Don Angelo Grandi, nel libro “Descrizione dello stato fisico-politico-statistico-storico-biografico della Provincia e Diocesi di Cremona”, Copelotti libraio-editore, Cremona 1858, scrisse:
«L’esistenza di questo villaggio risale per lo meno al XIV secolo, risultando da una lapide posta nell’antica facciata dell’attuale oratorio sacro a s. Antonio abate, ictata in una memoria mss. di G. Battaglia parroco in Pessina circa l’ultima metà dello scorso secolo, esistente presso l’archivio parrocchiale di detto luogo, che l’oratorio e chiesa che fosse venne costrutta a tre navi dai frati, detti Ospitalieri di S. Antonio abate o Antoniani sotto la regola di S. Agostino, che avevano convento con ospitale in Cremona, ed un ospizio per 6 od 8 monaci in questo villaggio di loro proprietà in un col latifondo, e che l’accennata chiesa fu nel 1350 consacrata da Ugolino Ardengherio vescovo di Cremona. Vuolsi parimenti che questa chiesa fosse costituita in parrocchia diretta dagli stessi monaci, a cui presiedeva un abate, ed avesse soggetti alla parrocchiale sua giurisdizione i villaggi di Pessina e di Stilo dè Mariani. …
Soppressi i monaci Antoniani sul declinare del secolo XVI, la chiesa abbaziale di S. Antonio abate venne mutata in commenda e conferita a cardinali e gran signori, e forse a quest’epoca cessò di essere anche parrocchia, ridotta a frazione della nuova eretta parrocchiale di Pessina. A tempi dell’imperatore Carlo VI ebbe a commendatore monsignor Carlo de Villana Perlas, di nazione spagnuolo e figlio del gran cancelliere del detto imperatore. Per ordine di monsignor Perlas nel 1767 la chiesa di S. Antonio abate venne sotto diverso disegno costrutta e ridotta com’è di presente ad una sola nave col titolo di oratorio. Dell’antica chiesa sussiste ancora una traccia nei pilastri compresi nella nuova parete, che veggonsi nell’interno della bella ed elegante casa del signor Negri.»
Quindi nel 1767 l’oratorio fu fatto riedificare dal conte monsignor Carlo de Villana Perlas.

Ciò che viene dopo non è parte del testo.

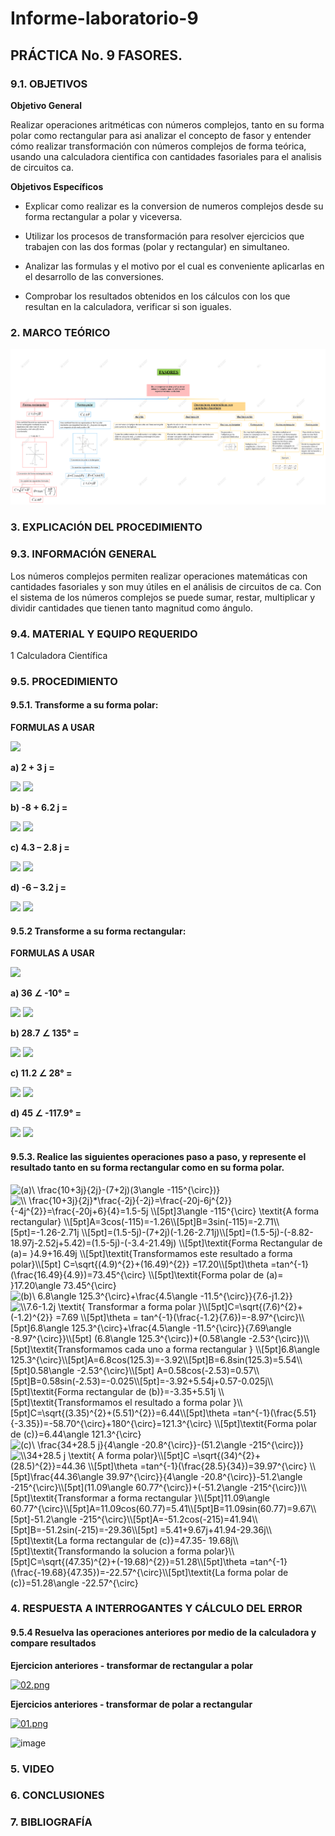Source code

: # Informe-laboratorio-9
 
**<H2>PRÁCTICA No. 9 FASORES.</H2>**

**<H3>9.1. OBJETIVOS</H3>**

**Objetivo General**

Realizar operaciones aritméticas con números complejos, tanto en su forma polar 
como rectangular para asi analizar el concepto de fasor y entender cómo realizar transformación con números complejos de forma teórica, usando una calculadora cientifica con cantidades fasoriales para el analisis de circuitos ca.

**Objetivos Específicos**

- Explicar como realizar es la conversion de numeros complejos desde su forma rectangular a polar y viceversa.

- Utilizar los procesos de transformación para resolver ejercicios que trabajen con las dos formas (polar y rectangular) en simultaneo.

- Analizar las formulas y el motivo por el cual es conveniente aplicarlas en el desarrollo de las conversiones.

- Comprobar los resultados obtenidos en los cálculos con los que resultan en la calculadora, verificar si son iguales.

**<H3>2. MARCO TEÓRICO</H3>**

![Image text](https://github.com/S3bastianCaceres/Informe-laboratorio-9/blob/main/FASO%209999.png)

**<H3>3. EXPLICACIÓN DEL PROCEDIMIENTO</H3>**

**<H3>9.3. INFORMACIÓN GENERAL</H3>**

Los números complejos permiten realizar operaciones matemáticas con 
cantidades fasoriales y son muy útiles en el análisis de circuitos de ca. Con el sistema de 
los números complejos se puede sumar, restar, multiplicar y dividir cantidades que tienen 
tanto magnitud como ángulo.

**<H3>9.4. MATERIAL Y EQUIPO REQUERIDO</H3>**


1 Calculadora Científica



**<H3>9.5. PROCEDIMIENTO</H3>**

**<H4>9.5.1. Transforme a su forma polar:</H4>**

**FORMULAS A USAR**

<img src="https://chart.apis.google.com/chart?cht=tx&chl=C%3D%20%5Csqrt%7B%20A%5E%7B2%7D%20%2B%20B%5E%7B2%7D%20%7D%20%5C%5C%0A%20%5Ctheta%20%3Dtan%5E%7B-1%7D%20%20%5Cbig(%20%5Cfrac%7B%20%5Cpm%20B%7D%7BA%7D%20%5Cbig)%20">


**a) 2 + 3 j =**

<img src="https://chart.apis.google.com/chart?cht=tx&chl=%20%5Cbullet%20Magnitud%5C%5C%0AC%3D%20%5Csqrt%7B%202%5E%7B2%7D%20%2B%203%5E%7B2%7D%20%7D%20%3D%20%5Csqrt%7B13%7D%20%5C%5C%0A%20%5Cbullet%20Angulo%20%5C%20de%20%5C%20fase%20%5C%5C%0A%20%5Ctheta%20%3Dtan%5E%7B-1%7D%20%20%5Cbig(%20%5Cfrac%7B3%7D%7B2%7D%20%5Cbig))%3D%2056.31%5E%7B%20%5Ccirc%20%7D%20%20">

<img src="https://chart.apis.google.com/chart?cht=tx&chl=%5Cbullet%20Resultado%5C%5C%20%5Csqrt%7B13%7D%20%5C%20%20%5Cangle%20%2056.31%5E%7B%20%5Ccirc%20%7D%0A">

**b) -8 + 6.2 j =**

<img src="https://chart.apis.google.com/chart?cht=tx&chl=%20%5Cbullet%20Magnitud%5C%5C%0AC%3D%20%5Csqrt%7B%20(-8)%5E%7B2%7D%20%2B%20(6.2)%5E%7B2%7D%20%7D%20%3D%2010.12%20%5C%5C%0A%20%5Cbullet%20Angulo%20%5C%20de%20%5C%20fase%20%5C%5C%0A%20%5Ctheta%20%3Dtan%5E%7B-1%7D%20%20%5Cbig(%20-%5Cfrac%7B6.2%7D%7B8%7D%20%5Cbig)%3D%20-37.77%5E%7B%20%5Ccirc%20%7D%20%20%5C%5C%0A">

<img src="https://chart.apis.google.com/chart?cht=tx&chl=%5Cbullet%20Resultado%5C%5C%2010.12%20%5C%20%5Cangle%20-37.77-180%5E%7B%20%5Ccirc%20%7D%5C%5C%0A10.12%20%5C%20%5Cangle%20142.23%5E%7B%20%5Ccirc%20%7D">

**c) 4.3 – 2.8 j =** 

<img src="https://chart.apis.google.com/chart?cht=tx&chl=%20%5Cbullet%20Magnitud%5C%5C%0AC%3D%20%5Csqrt%7B%20(4.3)%5E%7B2%7D%20%2B%20(-2.8)%5E%7B2%7D%20%7D%20%3D%205.13%20%5C%5C%0A%20%5Cbullet%20Angulo%20%5C%20de%20%5C%20fase%20%5C%5C%0A%20%5Ctheta%20%3Dtan%5E%7B-1%7D%20%20%5Cbig(%20-%5Cfrac%7B2.8%7D%7B4.3%7D%20%5Cbig)%3D%20-33.07%5E%7B%20%5Ccirc%20%7D%20%20%5C%5C%0A">

<img src="https://chart.apis.google.com/chart?cht=tx&chl=%5Cbullet%20Resultado%5C%5C%205.13%20%5C%20%20%5Cangle%20%20-33.07%5E%7B%20%5Ccirc%20%7D%0A">

**d) -6 – 3.2 j =**

<img src="https://chart.apis.google.com/chart?cht=tx&chl=%20%5Cbullet%20Magnitud%5C%5C%0AC%3D%20%5Csqrt%7B%20(-6)%5E%7B2%7D%20%2B%20(-3.2)%5E%7B2%7D%20%7D%20%3D%206.8%20%5C%5C%0A%20%5Cbullet%20Angulo%20%5C%20de%20%5C%20fase%20%5C%5C%0A%20%5Ctheta%20%3Dtan%5E%7B-1%7D%20%20%5Cbig(%20%5Cfrac%7B3.2%7D%7B6%7D%20%5Cbig)%3D%2028.07%5E%7B%20%5Ccirc%20%7D%20%20%5C%5C%0A">

<img src="https://chart.apis.google.com/chart?cht=tx&chl=%5Cbullet%20Resultado%5C%5C%206.8%20%5C%20%5Cangle%2028.07-180%5E%7B%20%5Ccirc%20%7D%5C%5C%0A6.8%20%5C%20%5Cangle%20-151.93%5E%7B%20%5Ccirc%20%7D">




**<H4>9.5.2 Transforme a su forma rectangular:</H4>**

**FORMULAS A USAR**

<img src="https://chart.apis.google.com/chart?cht=tx&chl=A%3DCcos(%20%5Ctheta%20)%5C%5C%0AB%3DCsin(%20%5Ctheta%20)%0A">

**a) 36 ∠ -10° =** 

<img src="https://chart.apis.google.com/chart?cht=tx&chl=%5Cbullet%20Parte%20%5C%20real%20%5C%5C%0AA%3D36cos(-10)%3D35.45%5C%5C%0A%5Cbullet%20Parte%20%5C%20imaginaria%5C%5C%0AB%3D36sin(-10)%3D-6.25%5C%5C">

<img src="https://chart.apis.google.com/chart?cht=tx&chl=%5Cbullet%20Resultado%20%5C%5C%0A%0A35.45-6.25j">

**b) 28.7 ∠ 135° =** 

<img src="https://chart.apis.google.com/chart?cht=tx&chl=%5Cbullet%20Parte%20%5C%20real%20%5C%5C%0AA%3D28.7cos(135)%3D-20.29%5C%5C%0A%5Cbullet%20Parte%20%5C%20imaginaria%5C%5C%0AB%3D28.7sin(135)%3D20.29%5C%5C">

<img src="https://chart.apis.google.com/chart?cht=tx&chl=%5Cbullet%20Resultado%20%5C%5C%0A%0A-20.29%2B20.29j">

**c) 11.2 ∠ 28° =** 

<img src="https://chart.apis.google.com/chart?cht=tx&chl=%5Cbullet%20Parte%20%5C%20real%20%5C%5C%0AA%3D11.2cos(28)%3D9.88%5C%5C%0A%5Cbullet%20Parte%20%5C%20imaginaria%5C%5C%0AB%3D11.3sin(28)%3D5.30%5C%5C">

<img src="https://chart.apis.google.com/chart?cht=tx&chl=%5Cbullet%20Resultado%20%5C%5C%0A%0A9.88%2B5.30j">

**d) 45 ∠ -117.9° =** 

<img src="https://chart.apis.google.com/chart?cht=tx&chl=%5Cbullet%20Parte%20%5C%20real%20%5C%5C%0AA%3D45cos(-117.9)%3D-21.05%5C%5C%0A%5Cbullet%20Parte%20%5C%20imaginaria%5C%5C%0AB%3D45sin(-117.9)%3D-39.76%5C%5C">

<img src="https://chart.apis.google.com/chart?cht=tx&chl=%5Cbullet%20Resultado%20%5C%5C%0A%0A-21.05-39.76j">
 


**<H4>9.5.3. Realice las siguientes operaciones paso a paso, y represente el resultado tanto en su forma rectangular como en su forma polar.</H4>**

<img src="https://latex.codecogs.com/svg.image?\mathbf{(a)\&space;\frac{10&plus;3j}{2j}-(7&plus;2j)(3\angle&space;-115^{\circ})" title="(a)\ \frac{10+3j}{2j}-(7+2j)(3\angle -115^{\circ})}" />

<img src="https://latex.codecogs.com/svg.image?\\&space;\frac{10&plus;3j}{2j}*\frac{-2j}{-2j}=\frac{-20j-6j^{2}}{-4j^{2}}=\frac{-20j&plus;6}{4}=1.5-5j&space;\\[5pt]3\angle&space;-115^{\circ}&space;\textit{A&space;forma&space;rectangular}&space;\\[5pt]A=3cos(-115)=-1.26\\[5pt]B=3sin(-115)=-2.71\\[5pt]=-1.26-2.71j&space;\\[5pt]=(1.5-5j)-(7&plus;2j)(-1.26-2.71j)\\[5pt]=(1.5-5j)-(-8.82-18.97j-2.52j&plus;5.42)=(1.5-5j)-(-3.4-21.49j)&space;\\[5pt]\textit{Forma&space;Rectangular&space;de&space;(a)=&space;}4.9&plus;16.49j&space;\\[5pt]\textit{Transformamos&space;este&space;resultado&space;a&space;forma&space;polar}\\[5pt]&space;C=\sqrt{(4.9)^{2}&plus;(16.49)^{2}}&space;=17.20\\[5pt]\theta&space;=tan^{-1}(\frac{16.49}{4.9})=73.45^{\circ}&space;\\[5pt]\textit{Forma&space;polar&space;de&space;(a)=&space;}17.20\angle&space;73.45^{\circ}&space;" title="\\ \frac{10+3j}{2j}*\frac{-2j}{-2j}=\frac{-20j-6j^{2}}{-4j^{2}}=\frac{-20j+6}{4}=1.5-5j \\[5pt]3\angle -115^{\circ} \textit{A forma rectangular} \\[5pt]A=3cos(-115)=-1.26\\[5pt]B=3sin(-115)=-2.71\\[5pt]=-1.26-2.71j \\[5pt]=(1.5-5j)-(7+2j)(-1.26-2.71j)\\[5pt]=(1.5-5j)-(-8.82-18.97j-2.52j+5.42)=(1.5-5j)-(-3.4-21.49j) \\[5pt]\textit{Forma Rectangular de (a)= }4.9+16.49j \\[5pt]\textit{Transformamos este resultado a forma polar}\\[5pt] C=\sqrt{(4.9)^{2}+(16.49)^{2}} =17.20\\[5pt]\theta =tan^{-1}(\frac{16.49}{4.9})=73.45^{\circ} \\[5pt]\textit{Forma polar de (a)= }17.20\angle 73.45^{\circ} " />

<img src="https://latex.codecogs.com/svg.image?\mathbf{(b)\&space;6.8\angle&space;125.3^{\circ}&plus;\frac{4.5\angle&space;-11.5^{\circ}}{7.6-j1.2}" title="(b)\ 6.8\angle 125.3^{\circ}+\frac{4.5\angle -11.5^{\circ}}{7.6-j1.2}}" />

<img src="https://latex.codecogs.com/svg.image?\\7.6-1.2j&space;\textit{&space;Transformar&space;a&space;forma&space;polar&space;}\\[5pt]C=\sqrt{(7.6)^{2}&plus;(-1.2)^{2}}&space;=7.69&space;\\[5pt]\theta&space;=&space;tan^{-1}(\frac{-1.2}{7.6})=-8.97^{\circ}\\[5pt]6.8\angle&space;125.3^{\circ}&plus;\frac{4.5\angle&space;-11.5^{\circ}}{7.69\angle&space;-8.97^{\circ}}\\[5pt]&space;(6.8\angle&space;125.3^{\circ})&plus;(0.58\angle&space;-2.53^{\circ})\\[5pt]\textit{Transformamos&space;cada&space;uno&space;a&space;forma&space;rectangular&space;}&space;\\[5pt]6.8\angle&space;125.3^{\circ}\\[5pt]A=6.8cos(125.3)=-3.92\\[5pt]B=6.8sin(125.3)=5.54\\[5pt]0.58\angle&space;-2.53^{\circ}\\[5pt]&space;A=0.58cos(-2.53)=0.57\\[5pt]B=0.58sin(-2.53)=-0.025\\[5pt]=-3.92&plus;5.54j&plus;0.57-0.025j\\[5pt]\textit{Forma&space;rectangular&space;de&space;(b)}=-3.35&plus;5.51j&space;\\[5pt]\textit{Transformamos&space;el&space;resultado&space;a&space;forma&space;polar&space;}\\[5pt]C=\sqrt{(3.35)^{2}&plus;(5.51)^{2}}=6.44\\[5pt]\theta&space;=tan^{-1}(\frac{5.51}{-3.35})=-58.70^{\circ}&plus;180^{\circ}=121.3^{\circ}&space;\\[5pt]\textit{Forma&space;polar&space;de&space;(c)}=6.44\angle&space;121.3^{\circ}&space;" title="\\7.6-1.2j \textit{ Transformar a forma polar }\\[5pt]C=\sqrt{(7.6)^{2}+(-1.2)^{2}} =7.69 \\[5pt]\theta = tan^{-1}(\frac{-1.2}{7.6})=-8.97^{\circ}\\[5pt]6.8\angle 125.3^{\circ}+\frac{4.5\angle -11.5^{\circ}}{7.69\angle -8.97^{\circ}}\\[5pt] (6.8\angle 125.3^{\circ})+(0.58\angle -2.53^{\circ})\\[5pt]\textit{Transformamos cada uno a forma rectangular } \\[5pt]6.8\angle 125.3^{\circ}\\[5pt]A=6.8cos(125.3)=-3.92\\[5pt]B=6.8sin(125.3)=5.54\\[5pt]0.58\angle -2.53^{\circ}\\[5pt] A=0.58cos(-2.53)=0.57\\[5pt]B=0.58sin(-2.53)=-0.025\\[5pt]=-3.92+5.54j+0.57-0.025j\\[5pt]\textit{Forma rectangular de (b)}=-3.35+5.51j \\[5pt]\textit{Transformamos el resultado a forma polar }\\[5pt]C=\sqrt{(3.35)^{2}+(5.51)^{2}}=6.44\\[5pt]\theta =tan^{-1}(\frac{5.51}{-3.35})=-58.70^{\circ}+180^{\circ}=121.3^{\circ} \\[5pt]\textit{Forma polar de (c)}=6.44\angle 121.3^{\circ} " />

<img src="https://latex.codecogs.com/svg.image?\mathbf{(c)\&space;\frac{34&plus;28.5&space;j}{4\angle&space;-20.8^{\circ}}-(51.2\angle&space;-215^{\circ})" title="(c)\ \frac{34+28.5 j}{4\angle -20.8^{\circ}}-(51.2\angle -215^{\circ})}" />


<img src="https://latex.codecogs.com/svg.image?\\34&plus;28.5&space;j&space;\textit{&space;A&space;forma&space;polar}\\[5pt]C&space;=\sqrt{(34)^{2}&plus;(28.5)^{2}}=44.36&space;\\[5pt]\theta&space;=tan^{-1}(\frac{28.5}{34})=39.97^{\circ}&space;\\[5pt]\frac{44.36\angle&space;39.97^{\circ}}{4\angle&space;-20.8^{\circ}}-51.2\angle&space;-215^{\circ}\\[5pt](11.09\angle&space;60.77^{\circ})&plus;(-51.2\angle&space;-215^{\circ})\\[5pt]\textit{Transformar&space;a&space;forma&space;rectangular&space;}\\[5pt]11.09\angle&space;60.77^{\circ}\\[5pt]A=11.09cos(60.77)=5.41\\[5pt]B=11.09sin(60.77)=9.67\\[5pt]-51.2\angle&space;-215^{\circ}\\[5pt]A=-51.2cos(-215)=41.94\\[5pt]B=-51.2sin(-215)=-29.36\\[5pt]&space;=5.41&plus;9.67j&plus;41.94-29.36j\\[5pt]\textit{La&space;forma&space;rectangular&space;de&space;(c)}=47.35-&space;19.68j\\[5pt]\textit{Transformando&space;la&space;solucion&space;a&space;forma&space;polar}\\[5pt]C=\sqrt{(47.35)^{2}&plus;(-19.68)^{2}}=51.28\\[5pt]\theta&space;=tan^{-1}(\frac{-19.68}{47.35})=-22.57^{\circ}\\[5pt]\textit{La&space;forma&space;polar&space;de&space;(c)}=51.28\angle&space;-22.57^{\circ}&space;" title="\\34+28.5 j \textit{ A forma polar}\\[5pt]C =\sqrt{(34)^{2}+(28.5)^{2}}=44.36 \\[5pt]\theta =tan^{-1}(\frac{28.5}{34})=39.97^{\circ} \\[5pt]\frac{44.36\angle 39.97^{\circ}}{4\angle -20.8^{\circ}}-51.2\angle -215^{\circ}\\[5pt](11.09\angle 60.77^{\circ})+(-51.2\angle -215^{\circ})\\[5pt]\textit{Transformar a forma rectangular }\\[5pt]11.09\angle 60.77^{\circ}\\[5pt]A=11.09cos(60.77)=5.41\\[5pt]B=11.09sin(60.77)=9.67\\[5pt]-51.2\angle -215^{\circ}\\[5pt]A=-51.2cos(-215)=41.94\\[5pt]B=-51.2sin(-215)=-29.36\\[5pt] =5.41+9.67j+41.94-29.36j\\[5pt]\textit{La forma rectangular de (c)}=47.35- 19.68j\\[5pt]\textit{Transformando la solucion a forma polar}\\[5pt]C=\sqrt{(47.35)^{2}+(-19.68)^{2}}=51.28\\[5pt]\theta =tan^{-1}(\frac{-19.68}{47.35})=-22.57^{\circ}\\[5pt]\textit{La forma polar de (c)}=51.28\angle -22.57^{\circ} " />


**<H3>4. RESPUESTA A INTERROGANTES Y CÁLCULO DEL ERROR</H3>**

**<H4>9.5.4 Resuelva las operaciones anteriores por medio de la calculadora y compare resultados</H4>**

**Ejercicion anteriores - transformar de rectangular a polar**

[![02.png](https://i.postimg.cc/d3fRLbnt/02.png)](https://postimg.cc/1VpVdYLL)

**Ejercicios anteriores - transformar de polar a rectangular**

[![01.png](https://i.postimg.cc/rmdKzBrm/01.png)](https://postimg.cc/Kk2ZHsQS)

![image](https://user-images.githubusercontent.com/93739242/155146553-15a22b38-a13e-4f7b-a76b-c81a15c7a1e2.png)


**<H3>5. VIDEO</H3>**

**<H3>6. CONCLUSIONES</H3>**

**<H3>7. BIBLIOGRAFÍA</H3>**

Il suo aspetto attuale risale però al 1846 quando fu restaurato a cura del proprietario terriero Giuseppe Negri; fu sostituita la facciata e rifatto il campanile che si conclude con un terrazzino belvedere.
Don Angelo Grandi, parlando dei restauri del 1846, evidenzia che nel timpano era effigiato il Santo titolare mentre l’aula a navata unica era impreziosita da finestre a vetri colorati e la volta fregiata a chiaroscuro con medaglie eseguite dal Longhi e l’altare in marmo bianco. In più il campanile era dotato di orologio.

Riguardo al toponimo, don Grandi ritiene sia un “travisamento” del vocabolo che, in antico, che era “della Mata”, anch’esso di incerta origine.

 

Il complesso di edifici dell’insediamento di Sant’Antonio d’Anniata fu completamente ricostruito a metà Ottocento sui resti dell’antico convento dei monaci Antoniani e sui suoi possedimenti agricoli: una casa padronale con giardino, abitazioni contadine, botteghe, stalle, rustici, edificati secondo i più avanzati criteri dell’epoca. Ne nacque così una grande cascina paese che costituiva una contrada che si allungava a lato della strada statale Cremona – Mantova; il complesso rappresentava l’organizzazione più moderna dell’epoca per la conduzione e la gestione della vasta tenuta agricola del suo progettatore, il milanese Giuseppe Negri. Questo villaggio – azienda agricola che si allungava per 320 metri giunse ad essere abitato da 245 persone. Attualmente l’integrità del progetto ottocentesco è stata compromessa sia da interventi edilizi successivi, sia dall’abbandono di parte dei fabbricati, conseguente alla rivoluzione che si è verificata nel successivo secolo con la meccanizzazione dei lavori agricoli che ha determinato l’abbandono delle campagne e lo svuotamento delle numerose cascine – villaggi della zona.

 

Attualmente la frazione comprende la Cascina/Azienda agricola Sant’Antonio (Negri) e l’oratorio è in disuso.